Böylece Elviye-i Selâse’nin Ermeni ve Gürcü işgalinden kurtarılması meselesi, Erzurum Kongresi’ne mal olmuş ve benimsenmiştir. Yani Elviye-i Selâse ile Türkiye’nin mukadderatı sözde kalmamış, bu Millî Kongre’de kabul edilmiş ve birleştirilmiştir. Mustafa Kemal Paşa yukarıdaki belgede de görüldüğü gibi bölgedeki mevcut siyasî durumun (Ermeni ve Gürcü işgallerinin) yakında son bulacağını belirtiyor, halkın da bunun gerektireceği şartlara göre hazır bulunmalarını istiyor ve bu müjdenin Süleyman Necati Bey vasıtasıyla Elviye-i Selâse’deki din kardeşlerine ulaştırılmasını arzu ediyordu.

Daha sonra 4-11 Eylül 1919 tarihleri arasında toplanan Sivas Kongresi’nde vatan kavramına daha da açıklık getirilmiştir. Erzurum Kongresi’nde, “Vatanın millî sınırlar içinde bir bütün olduğu ve birbirinden ayrılmayacağı” vurgulanmıştı. Bu kongrede ise “Osmanlılarla İtilâf Devletleri arasında kabul edilen Mondros Mütarekesi’nin imzalandığı 30 Ekim 1918 tarihindeki sınırlarımız içinde kalan topraklar, birbirinden asla ayrılık kabul etmez bir bütündür. Bu ülkede yaşayan bütün İslâm unsurları, birbirlerine, karşılıklı saygı ve fedakârlık duygularıyla bağlı ve birbirlerinin millî, sosyal ve ananevî haklarına anlayış gösteren öz kardeşleridir” denilmekteydi. Hatırlanacağı gibi Brest-Litovsk’tan sonra halkın hür iradesiyle yapılan referandum sonucunda, Elviye-i Selâse Osmanlı topraklarına katılmış, fakat meşum mütarekeyi takiben Osmanlı birlikleri bu bölgeyi tahliye etmek mecburiyetinde kalmıştı. Sivas Kongresi’nde kabul edilen bu vatan tarifi ile Heyet-i Temsiliye, Elviye-i Selâse’yi resmen millî sınırlar içerisine almış ve böylece Elviye-i Selâse temsilcilerinin gayretleri boşa gitmemiş oluyordu.

Bundan sonraki zaman içerisinde Elviye-i Selâse temsilcileri boş durmamışlar, hem cephede, hem de cephe gerisinde mücadelelerine devam etmişlerdir.

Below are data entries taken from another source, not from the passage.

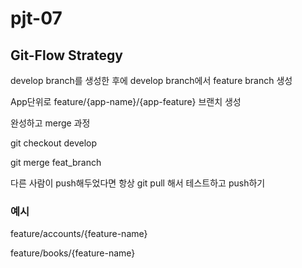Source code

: # pjt-07

## Git-Flow Strategy

develop branch를 생성한 후에 develop branch에서 feature branch 생성

App단위로 feature/{app-name}/{app-feature} 브랜치 생성

완성하고 merge 과정

git checkout develop

git merge feat_branch

다른 사람이 push해두었다면 항상 git pull 해서 테스트하고 push하기

### 예시

feature/accounts/{feature-name}

feature/books/{feature-name}
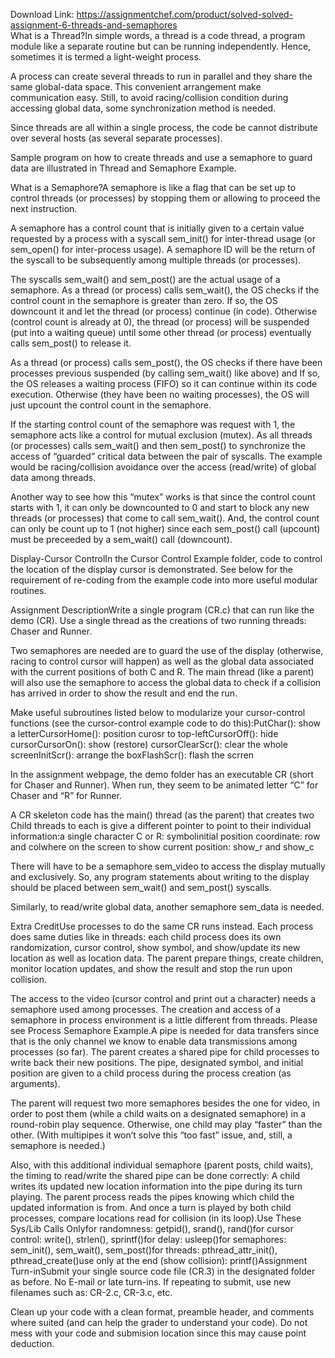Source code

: Download Link: https://assignmentchef.com/product/solved-solved-assignment-6-threads-and-semaphores
<br>
What is a Thread?In simple words, a thread is a code thread, a program module like a separate routine but can be running independently. Hence, sometimes it is termed a light-weight process.

A process can create several threads to run in parallel and they share the same global-data space. This convenient arrangement make communication easy. Still, to avoid racing/collision condition during accessing global data, some synchronization method is needed.

Since threads are all within a single process, the code be cannot distribute over several hosts (as several separate processes).

Sample program on how to create threads and use a semaphore to guard data are illustrated in Thread and Semaphore Example.

What is a Semaphore?A semaphore is like a flag that can be set up to control threads (or processes) by stopping them or allowing to proceed the next instruction.

A semaphore has a control count that is initially given to a certain value requested by a process with a syscall sem_init() for inter-thread usage (or sem_open() for inter-process usage). A semaphore ID will be the return of the syscall to be subsequently among multiple threads (or processes).

The syscalls sem_wait() and sem_post() are the actual usage of a semaphore. As a thread (or process) calls sem_wait(), the OS checks if the control count in the semaphore is greater than zero. If so, the OS downcount it and let the thread (or process) continue (in code). Otherwise (control count is already at 0), the thread (or process) will be suspended (put into a waiting queue) until some other thread (or process) eventually calls sem_post() to release it.

As a thread (or process) calls sem_post(), the OS checks if there have been processes previous suspended (by calling sem_wait() like above) and If so, the OS releases a waiting process (FIFO) so it can continue within its code execution. Otherwise (they have been no waiting processes), the OS will just upcount the control count in the semaphore.

If the starting control count of the semaphore was request with 1, the semaphore acts like a control for mutual exclusion (mutex). As all threads (or processes) calls sem_wait() and then sem_post() to synchronize the access of “guarded” critical data between the pair of syscalls. The example would be racing/collision avoidance over the access (read/write) of global data among threads.

Another way to see how this “mutex” works is that since the control count starts with 1, it can only be downcounted to 0 and start to block any new threads (or processes) that come to call sem_wait(). And, the control count can only be count up to 1 (not higher) since each sem_post() call (upcount) must be preceeded by a sem_wait() call (downcount).

Display-Cursor ControlIn the Cursor Control Example folder, code to control the location of the display cursor is demonstrated. See below for the requirement of re-coding from the example code into more useful modular routines.

Assignment DescriptionWrite a single program (CR.c) that can run like the demo (CR). Use a single thread as the creations of two running threads: Chaser and Runner.

Two semaphores are needed are to guard the use of the display (otherwise, racing to control cursor will happen) as well as the global data associated with the current positions of both C and R. The main thread (like a parent) will also use the semaphore to access the global data to check if a collision has arrived in order to show the result and end the run.

Make useful subroutines listed below to modularize your cursor-control functions (see the cursor-control example code to do this):PutChar(): show a letterCursorHome(): position curosr to top-leftCursorOff(): hide cursorCursorOn(): show (restore) cursorClearScr(): clear the whole screenInitScr(): arrange the boxFlashScr(): flash the scrren

In the assignment webpage, the demo folder has an executable CR (short for Chaser and Runner). When run, they seem to be animated letter “C” for Chaser and “R” for Runner.

A CR skeleton code has the main() thread (as the parent) that creates two Child threads to each is give a different pointer to point to their individual information:a single character C or R: symbolinitial position coordinate: row and colwhere on the screen to show current position: show_r and show_c

There will have to be a semaphore sem_video to access the display mutually and exclusively. So, any program statements about writing to the display should be placed between sem_wait() and sem_post() syscalls.

Similarly, to read/write global data, another semaphore sem_data is needed.

Extra CreditUse processes to do the same CR runs instead. Each process does same duties like in threads: each child process does its own randomization, cursor control, show symbol, and show/update its new location as well as location data. The parent prepare things, create children, monitor location updates, and show the result and stop the run upon collision.

The access to the video (cursor control and print out a character) needs a semaphore used among processes. The creation and access of a semaphore in process environment is a little different from threads. Please see Process Semaphore Example.A pipe is needed for data transfers since that is the only channel we know to enable data transmissions among processes (so far). The parent creates a shared pipe for child processes to write back their new positions. The pipe, designated symbol, and initial position are given to a child process during the process creation (as arguments).

The parent will request two more semaphores besides the one for video, in order to post them (while a child waits on a designated semaphore) in a round-robin play sequence. Otherwise, one child may play “faster” than the other. (With multipipes it won’t solve this “too fast” issue, and, still, a semaphore is needed.)

Also, with this additional individual semaphore (parent posts, child waits), the timing to read/write the shared pipe can be done correctly: A child writes its updated new location information into the pipe during its turn playing. The parent process reads the pipes knowing which child the updated information is from. And once a turn is played by both child processes, compare locations read for collision (in its loop).Use These Sys/Lib Calls Onlyfor randomness: getpid(), srand(), rand()for cursor control: write(), strlen(), sprintf()for delay: usleep()for semaphores: sem_init(), sem_wait(), sem_post()for threads: pthread_attr_init(), pthread_create()use only at the end (show collision): printf()Assignment Turn-inSubmit your single source code file (CR.3) in the designated folder as before. No E-mail or late turn-ins. If repeating to submit, use new filenames such as: CR-2.c, CR-3.c, etc.

Clean up your code with a clean format, preamble header, and comments where suited (and can help the grader to understand your code). Do not mess with your code and submision location since this may cause point deduction.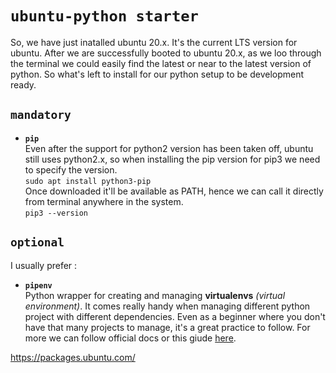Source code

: # `ubuntu-python starter`
So, we have just inatalled ubuntu 20.x.
It's the current LTS version for ubuntu.
After we are successfully booted to ubuntu 20.x, as we loo through the terminal we could easily find the latest or near to the latest version of python.
So what's left to install for our python setup to be development ready.

## `mandatory`
- **`pip`**<br>
Even after the support for python2 version has been taken off, ubuntu still uses python2.x, so when installing the pip version for pip3 we need to specify the version.<br>
`sudo apt install python3-pip`<br>
Once downloaded it'll be available as PATH, hence we can call it directly from terminal anywhere in the system.<br>
`pip3 --version`<br>

## `optional`
I usually prefer :
- **`pipenv`**<br>
Python wrapper for creating and managing **virtualenvs** *(virtual environment)*. It comes really handy when managing different python project with different dependencies. Even as a beginner where you don't have that many projects to manage, it's a great practice to follow. For more we can follow official docs or this giude [here](https://realpython.com/pipenv-guide).


https://packages.ubuntu.com/
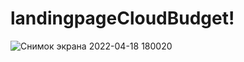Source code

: # landingpageCloudBudget!

![Снимок экрана 2022-04-18 180020](https://user-images.githubusercontent.com/102663657/163817324-93df35a2-5f5b-424f-99ce-500ec2a87f46.png)
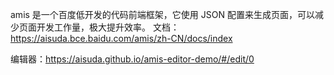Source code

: amis 是一个百度低开发的代码前端框架，它使用 JSON 配置来生成页面，可以减少页面开发工作量，极大提升效率。
文档：https://aisuda.bce.baidu.com/amis/zh-CN/docs/index

编辑器：https://aisuda.github.io/amis-editor-demo/#/edit/0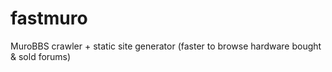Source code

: # fastmuro
MuroBBS crawler + static site generator (faster to browse hardware bought &amp; sold forums)
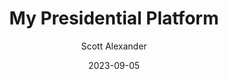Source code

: ---
layout: podcast
title: "My Presidential Platform"
author: Scott Alexander
description: https://www.astralcodexten.com/p/my-presidential-platform
date: 2023-09-05
length: 3380844
duration: 845
guid: my-presidential-platform
---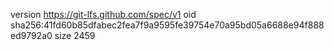 version https://git-lfs.github.com/spec/v1
oid sha256:41fd60b85dfabec2fea7f9a9595fe39754e70a95bd05a6688e94f888ed9792a0
size 2459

Mustafa Kemal Paşa’nın emir ve direktifleriyle hazırlanan ve son Osmanlı Meclisi tarafından 28 Ocak 1920’de kabul edilip, 17 Şubat 1920 tarihinde ilân edilen Mîsak-ı Millî metninin 2. maddesinde, Elviye-i Selâse ile ilgili şu hüküm yer almaktadır. “Madde-2- İlk serbest kaldıkları zaman, halkın umumî reyi ile anavatana katılmış olan Elviye-i Selâse (Kars, Ardahan ve Batum) için gerekirse yeniden plebisit yapılmasını kabul ederiz.”

Böylece bu bin yıllık vatan parçası Millî Mücadele’nin gerçekleştirmek istediği esas gayeler arasında yer alıyor ve vatanımızın bu mukaddes bölgesinden vazgeçilemeyeceği kesinlikle belirtiliyordu.

Bu arada dikkatlerinizi İtilâf Devletlerinin âdeta sözcüsü durumunda bulunan İngilizlere çekmek isterim. Başta İngilizler olmak üzere İtilâf Devletleri, son Osmanlı Meclisi’nden böyle bir kararın çıkmasını beklemiyorlardı. Millî ideal doğrultusunda çıkan bu kararı ve kararın temsilcilerini boğmak üzere hemen harekete geçtiler. Güney Batı Kafkasya’da kazanmış oldukları tecrübeyi İstanbul’a taşıyarak, tıpkı Kars’ı işgal ve Cenûb-i Garbî Kafkas Hükümeti Parlâmentosunu basıp, üyelerini tutukladıktan sonra Malta’ya sürdükleri gibi 16 Mart 1920’de İstanbul’u kanlı bir şekilde resmen işgal ederek Meclis’te bulunan milliyetçi mebusların bir kısmını tevkif etmek suretiyle onları da Malta’ya sürgüne göndermişlerdir. Bu arada başta İngilizler olmak üzere İtilâf Devletlerinin hesaba katmadıkları tek şey; Türk milletinin bitmek tükenmek bilmeyen mücadele azmi, hürriyet ve istiklâl aşkı idi.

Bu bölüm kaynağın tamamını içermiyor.